He has gotten stung more times than he can count--including 500 times in one instance alone, when a hive being transported to Northern California fell off a truck in a vehicle accident and the furious bees took out their anger on him. These days, he doesn’t so much as flinch when he’s stung. Such is the life of a beekeeper, he shrugs.

Is it worth it? He answers by dipping his finger into a glass container of gooey, sticky honey, touching it to his tongue and grinning from ear to ear.

Von Gunden was born in El Cajon in 1919--during the heyday of beekeeping in San Diego County, what with its abundance of flowering, undeveloped agricultural lands--and got smitten by bees in 1935 when he was offered 10 cents to clear a swarm of bees out of a Hillcrest house.

“I got them out of the house and kept them for myself,” he said. “I was extremely allergic to them, though, and my eyes would shut close when I got bit by them.
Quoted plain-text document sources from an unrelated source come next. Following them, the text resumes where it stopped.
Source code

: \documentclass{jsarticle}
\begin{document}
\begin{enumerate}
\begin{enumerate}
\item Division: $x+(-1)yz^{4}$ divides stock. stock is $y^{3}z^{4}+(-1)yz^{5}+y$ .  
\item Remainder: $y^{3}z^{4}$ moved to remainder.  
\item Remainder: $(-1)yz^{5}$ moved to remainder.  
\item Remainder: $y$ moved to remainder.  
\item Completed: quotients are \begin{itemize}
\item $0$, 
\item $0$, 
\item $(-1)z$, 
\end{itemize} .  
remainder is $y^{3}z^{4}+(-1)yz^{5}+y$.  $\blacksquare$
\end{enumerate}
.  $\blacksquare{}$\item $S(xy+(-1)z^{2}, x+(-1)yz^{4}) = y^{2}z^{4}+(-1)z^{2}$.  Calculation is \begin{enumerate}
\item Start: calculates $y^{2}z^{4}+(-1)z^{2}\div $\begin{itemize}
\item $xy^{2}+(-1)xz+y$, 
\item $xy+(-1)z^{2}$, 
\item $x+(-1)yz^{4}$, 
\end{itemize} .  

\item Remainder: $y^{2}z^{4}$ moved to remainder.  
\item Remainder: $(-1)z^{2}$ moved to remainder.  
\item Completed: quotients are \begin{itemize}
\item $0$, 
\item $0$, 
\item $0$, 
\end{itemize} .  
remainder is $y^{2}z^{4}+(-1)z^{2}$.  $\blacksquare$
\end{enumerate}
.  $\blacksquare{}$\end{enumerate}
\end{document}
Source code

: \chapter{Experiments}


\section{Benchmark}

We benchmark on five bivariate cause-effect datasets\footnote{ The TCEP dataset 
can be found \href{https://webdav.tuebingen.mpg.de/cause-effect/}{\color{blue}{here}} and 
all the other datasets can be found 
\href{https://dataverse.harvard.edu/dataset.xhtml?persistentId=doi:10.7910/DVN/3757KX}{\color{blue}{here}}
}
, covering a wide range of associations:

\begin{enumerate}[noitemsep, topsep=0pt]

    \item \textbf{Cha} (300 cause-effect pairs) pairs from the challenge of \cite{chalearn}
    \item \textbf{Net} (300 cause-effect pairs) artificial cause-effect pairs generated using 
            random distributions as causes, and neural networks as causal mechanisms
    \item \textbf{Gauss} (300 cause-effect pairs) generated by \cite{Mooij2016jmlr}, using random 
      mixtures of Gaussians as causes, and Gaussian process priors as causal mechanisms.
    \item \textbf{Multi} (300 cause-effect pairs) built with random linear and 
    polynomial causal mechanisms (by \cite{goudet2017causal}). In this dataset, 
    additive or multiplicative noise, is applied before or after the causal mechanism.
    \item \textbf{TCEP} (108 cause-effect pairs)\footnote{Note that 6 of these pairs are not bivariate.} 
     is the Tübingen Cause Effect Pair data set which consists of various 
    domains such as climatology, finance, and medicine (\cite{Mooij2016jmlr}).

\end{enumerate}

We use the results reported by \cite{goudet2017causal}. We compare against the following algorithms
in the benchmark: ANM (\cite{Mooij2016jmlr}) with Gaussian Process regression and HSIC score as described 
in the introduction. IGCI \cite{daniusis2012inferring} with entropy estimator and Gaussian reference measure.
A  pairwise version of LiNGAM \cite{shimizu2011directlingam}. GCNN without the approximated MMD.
But eventually I built up antibodies to them, and it doesn’t bother me too much anymore.”

Bees were an attractive hobby for the Von Gundens, he said, “because we thoroughly enjoyed the honey and we were making some money along the way.” In 1941, Von Gunden made bees his permanent work, not only for the honey but because the beeswax was an important commodity during World War II, used as a protective covering during those pre-plastic days to keep war machinery and parts from rusting.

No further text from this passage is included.